WHAT YOU ARE ASKED TO DO:
Transcribe the listing below in full, keeping every line exactly as it is.

* * * *

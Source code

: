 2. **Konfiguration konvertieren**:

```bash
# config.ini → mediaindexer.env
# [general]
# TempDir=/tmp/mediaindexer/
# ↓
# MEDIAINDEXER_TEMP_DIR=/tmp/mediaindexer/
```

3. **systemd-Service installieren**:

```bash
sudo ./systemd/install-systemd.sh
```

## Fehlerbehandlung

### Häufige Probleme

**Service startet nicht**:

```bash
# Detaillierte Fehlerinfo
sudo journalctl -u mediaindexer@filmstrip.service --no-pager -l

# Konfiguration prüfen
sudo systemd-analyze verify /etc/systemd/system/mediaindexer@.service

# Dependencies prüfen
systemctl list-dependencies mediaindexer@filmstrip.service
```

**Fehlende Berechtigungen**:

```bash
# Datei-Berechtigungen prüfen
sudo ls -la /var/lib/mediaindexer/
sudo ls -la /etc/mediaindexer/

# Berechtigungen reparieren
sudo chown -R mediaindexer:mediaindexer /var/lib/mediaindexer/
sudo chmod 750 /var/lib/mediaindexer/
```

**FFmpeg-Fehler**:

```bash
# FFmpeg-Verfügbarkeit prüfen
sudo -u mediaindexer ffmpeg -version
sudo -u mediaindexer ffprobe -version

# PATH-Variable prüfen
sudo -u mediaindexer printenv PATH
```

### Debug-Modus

* * * *

FINISHED TASK:
Source code

: 2. **Konfiguration konvertieren**:

```bash
# config.ini → mediaindexer.env
# [general]
# TempDir=/tmp/mediaindexer/
# ↓
# MEDIAINDEXER_TEMP_DIR=/tmp/mediaindexer/
```

3. **systemd-Service installieren**:

```bash
sudo ./systemd/install-systemd.sh
```

## Fehlerbehandlung

### Häufige Probleme

**Service startet nicht**:

```bash
# Detaillierte Fehlerinfo
sudo journalctl -u mediaindexer@filmstrip.service --no-pager -l

# Konfiguration prüfen
sudo systemd-analyze verify /etc/systemd/system/mediaindexer@.service

# Dependencies prüfen
systemctl list-dependencies mediaindexer@filmstrip.service
```

**Fehlende Berechtigungen**:

```bash
# Datei-Berechtigungen prüfen
sudo ls -la /var/lib/mediaindexer/
sudo ls -la /etc/mediaindexer/

# Berechtigungen reparieren
sudo chown -R mediaindexer:mediaindexer /var/lib/mediaindexer/
sudo chmod 750 /var/lib/mediaindexer/
```

**FFmpeg-Fehler**:

```bash
# FFmpeg-Verfügbarkeit prüfen
sudo -u mediaindexer ffmpeg -version
sudo -u mediaindexer ffprobe -version

# PATH-Variable prüfen
sudo -u mediaindexer printenv PATH
```

### Debug-Modus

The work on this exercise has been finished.